Kids. They can make you laugh one minute and make you want to choke them the next, but you always love them. Parents are not perfect – I know I am not – but we owe it to our kids to give them the best tools possible, so they flourish and ultimately build a better world than they are getting handed to them. I believe it is long past time that we, as a society, get our kids involved.
Before I go any further I must note that I have boys; as such, this will seem slanted to boy subjects, but the intent is without gender.
So what do I mean by “get our kids involved”? I promise you I don’t mean sports. I have zero problems with youth sports (pro sports are another story). Youth sports can be great; but, it also the first thing people think of when it comes to ‘getting kids involved” and as such, it is it is well represented. In fact, some parents take the whole youth sports thing too far. You can see this on YouTube with videos of parents fighting in the stands or screaming at the referee’s.
So what do I mean by involved? This is a gun website and I would be remiss if I didn’t include firearms related activities in my list, but let’s look at the bigger picture. What skills do you have that are worth passing down? We are trying to make responsible adults, but in our quest for advancement we (society) have cast some critical skills aside for the new and shiny promise of technology. We have a real opportunity to ensure skills and traits that are worthy of processing are passed down.
To see a prime example of this casting aside skill based teaching one only needs to look for a shop class in middle school. A mere 25 years ago I was twelve years old and in wood shop. My teacher was a war veteran; gruff and old he didn’t suffer fools, but he also knew how to teach and when to give praise. At the time I didn’t know it, but looking back, I learned a lot about life from Mr. Gosney.
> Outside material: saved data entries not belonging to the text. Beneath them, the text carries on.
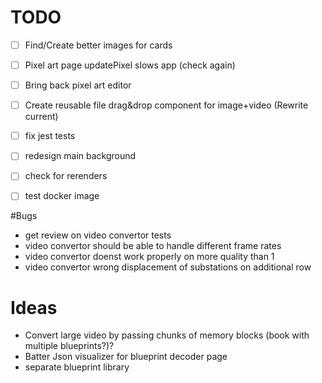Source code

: 
# TODO
- [ ] Find/Create better images for cards
- [ ] Pixel art page updatePixel slows app (check again)
- [ ] Bring back pixel art editor 
- [ ] Create reusable file drag&drop component for image+video (Rewrite current)
- [ ] fix jest tests
- [ ] redesign main background
- [ ] check for rerenders
- [ ] test docker image


#Bugs
- get review on video convertor tests
- video convertor should be able to handle different frame rates
- video convertor doenst work properly on more quality than 1
- video convertor wrong displacement of substations on additional row




# Ideas
- Convert large video by passing chunks of memory blocks (book with multiple blueprints?)?
- Batter Json visualizer for blueprint decoder page
- separate blueprint library
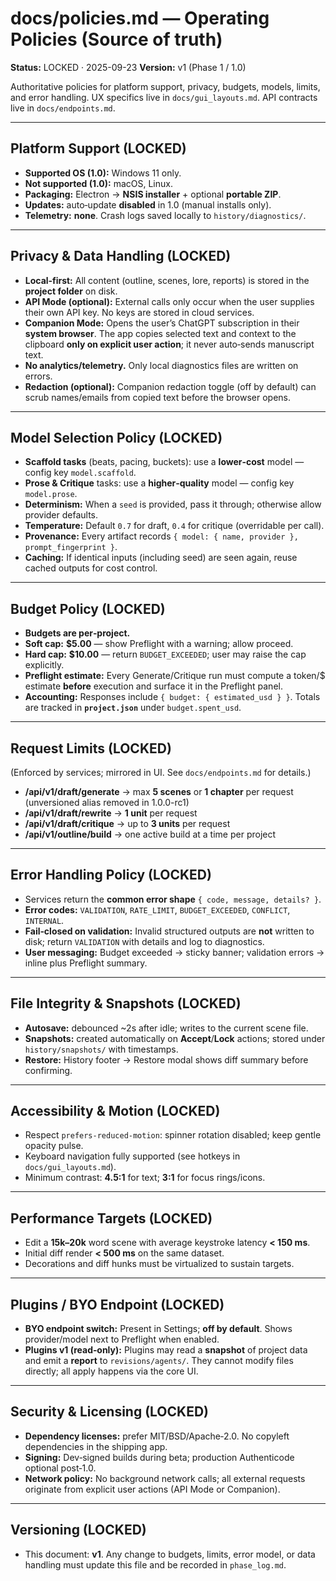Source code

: # docs/policies.md — Operating Policies (Source of truth)
**Status:** LOCKED · 2025-09-23
**Version:** v1 (Phase 1 / 1.0)

Authoritative policies for platform support, privacy, budgets, models, limits, and error handling. UX specifics live in `docs/gui_layouts.md`. API contracts live in `docs/endpoints.md`.

---

## Platform Support (LOCKED)
- **Supported OS (1.0):** Windows 11 only.  
- **Not supported (1.0):** macOS, Linux.  
- **Packaging:** Electron → **NSIS installer** + optional **portable ZIP**.  
- **Updates:** auto‑update **disabled** in 1.0 (manual installs only).  
- **Telemetry:** **none**. Crash logs saved locally to `history/diagnostics/`.

---

## Privacy & Data Handling (LOCKED)
- **Local‑first:** All content (outline, scenes, lore, reports) is stored in the **project folder** on disk.  
- **API Mode (optional):** External calls only occur when the user supplies their own API key. No keys are stored in cloud services.  
- **Companion Mode:** Opens the user’s ChatGPT subscription in their **system browser**. The app copies selected text and context to the clipboard **only on explicit user action**; it never auto‑sends manuscript text.  
- **No analytics/telemetry.** Only local diagnostics files are written on errors.  
- **Redaction (optional):** Companion redaction toggle (off by default) can scrub names/emails from copied text before the browser opens.

---

## Model Selection Policy (LOCKED)
- **Scaffold tasks** (beats, pacing, buckets): use a **lower‑cost** model — config key `model.scaffold`.  
- **Prose & Critique** tasks: use a **higher‑quality** model — config key `model.prose`.  
- **Determinism:** When a `seed` is provided, pass it through; otherwise allow provider defaults.  
- **Temperature:** Default `0.7` for draft, `0.4` for critique (overridable per call).  
- **Provenance:** Every artifact records `{ model: { name, provider }, prompt_fingerprint }`.  
- **Caching:** If identical inputs (including seed) are seen again, reuse cached outputs for cost control.

---

## Budget Policy (LOCKED)
- **Budgets are per‑project.**  
- **Soft cap:** **$5.00** — show Preflight with a warning; allow proceed.  
- **Hard cap:** **$10.00** — return `BUDGET_EXCEEDED`; user may raise the cap explicitly.  
- **Preflight estimate:** Every Generate/Critique run must compute a token/$ estimate **before** execution and surface it in the Preflight panel.  
- **Accounting:** Responses include `{ budget: { estimated_usd } }`. Totals are tracked in **`project.json`** under `budget.spent_usd`.

---

## Request Limits (LOCKED)
(Enforced by services; mirrored in UI. See `docs/endpoints.md` for details.)

- **/api/v1/draft/generate** → max **5 scenes** or **1 chapter** per request (unversioned alias removed in 1.0.0-rc1)
- **/api/v1/draft/rewrite** → **1 unit** per request
- **/api/v1/draft/critique** → up to **3 units** per request
- **/api/v1/outline/build** → one active build at a time per project

---

## Error Handling Policy (LOCKED)
- Services return the **common error shape** `{ code, message, details? }`.  
- **Error codes:** `VALIDATION`, `RATE_LIMIT`, `BUDGET_EXCEEDED`, `CONFLICT`, `INTERNAL`.  
- **Fail‑closed on validation:** Invalid structured outputs are **not** written to disk; return `VALIDATION` with details and log to diagnostics.  
- **User messaging:** Budget exceeded → sticky banner; validation errors → inline plus Preflight summary.

---

## File Integrity & Snapshots (LOCKED)
- **Autosave:** debounced ~2s after idle; writes to the current scene file.  
- **Snapshots:** created automatically on **Accept**/**Lock** actions; stored under `history/snapshots/` with timestamps.  
- **Restore:** History footer → Restore modal shows diff summary before confirming.

---

## Accessibility & Motion (LOCKED)
- Respect `prefers-reduced-motion`: spinner rotation disabled; keep gentle opacity pulse.  
- Keyboard navigation fully supported (see hotkeys in `docs/gui_layouts.md`).  
- Minimum contrast: **4.5:1** for text; **3:1** for focus rings/icons.

---

## Performance Targets (LOCKED)
- Edit a **15k–20k** word scene with average keystroke latency **< 150 ms**.  
- Initial diff render **< 500 ms** on the same dataset.  
- Decorations and diff hunks must be virtualized to sustain targets.

---

## Plugins / BYO Endpoint (LOCKED)
- **BYO endpoint switch:** Present in Settings; **off by default**. Shows provider/model next to Preflight when enabled.  
- **Plugins v1 (read‑only):** Plugins may read a **snapshot** of project data and emit a **report** to `revisions/agents/`. They cannot modify files directly; all apply happens via the core UI.

---

## Security & Licensing (LOCKED)
- **Dependency licenses:** prefer MIT/BSD/Apache‑2.0. No copyleft dependencies in the shipping app.  
- **Signing:** Dev‑signed builds during beta; production Authenticode optional post‑1.0.  
- **Network policy:** No background network calls; all external requests originate from explicit user actions (API Mode or Companion).

---

## Versioning (LOCKED)
- This document: **v1**. Any change to budgets, limits, error model, or data handling must update this file and be recorded in `phase_log.md`.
He ran his shop class like it was his own company and we were his workers – his team. He made sure we knew how and when to do the task and he offered praise when earned, but only when truly warranted. We got no award for participation. Now shop class is becoming a faint memory in a lot of school districts, turned away by lack of budget, fear of liable, a drive toward tech and sadly, a cultural disdain for making a living with your hands.
But teaching our kids well isn’t limited to woodworking; if you shoot (I presume you do since you are reading this blog) and you think your kids are ready, then show them how. I welded up a simple metal target for my kids to shoot with a pellet gun (no BB’s) and then a 22LR rifle. It offers a great opportunity to teach them patience, marksmanship and most important – gun safety. As an added bonus they’ll create memories that will last a life time.
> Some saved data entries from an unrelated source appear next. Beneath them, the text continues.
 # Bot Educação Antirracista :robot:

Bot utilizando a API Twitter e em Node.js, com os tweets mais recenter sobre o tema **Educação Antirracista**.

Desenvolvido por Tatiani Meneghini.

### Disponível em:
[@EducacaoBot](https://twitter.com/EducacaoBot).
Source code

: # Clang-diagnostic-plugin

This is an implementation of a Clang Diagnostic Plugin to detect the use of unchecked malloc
But you need not stop there. If you like to garden, that is a wonderful thing to pass on (and is a subject I wish I knew more about). You say your passion is sewing; then pass it one. Take them fishing. Take them mountain biking and go camping. Show them how to fell a tree, split a log and build a fire. Teach them how to unplug a toilet that is stopped up and show them how to clean a floor. Let them get dirty helping you change the oil in your car and cleaning the gutters.
Show them how to treat their spouse with love and respect!
The list of constructive, tangible, and valuable skills you can get their little minds engaged in is virtually endless. It never ceases to amaze me when a grown ass man is bewildered by my ability to fix a basic plumbing problem, mend a fence or replace an electrical outlet. I wonder about their childhood; which leads me to wonder about the future of a today’s youth.
Of course I am not suggesting you keep them from being kids. My kids play outside, ride bikes and even play mom and dad approved video games. They are average kids. But ultimately you are the parent; not the electronic device you purchased and not the neighbor you left them with. You have to be willing to make (and standby) a decision you know they will hate! You have to say NO and break their hearts sometime. You need to be willing to teach them what you know, and to teach them well.
In my job I get to see a lot of resumes and interview candidates. We see a growing number of college graduates that honestly believe they are entitled to some great job with a huge salary just because they have a new degree. It is becoming an epidemic; but, they grew up being told college will get them a good paying job. Anyone over 30 realizes this is not the case. Were they taught the value of hard work? The necessity of experience? Have they ever heard the word NO? Getting your kids involved and teaching them other skills makes them a deeper individual, a better asset in the job market and ultimately, a better member of society.
I’ll end this diatribe with some questions for all the parents out there.
What are you doing to get your kids more involved and become better adults? Are you raising someone with a multitude of usable skills? Will they be self-sufficient and not afraid to put in the time and effort to do what is right? Will they be better prepared to lead tomorrow and raise their own kids?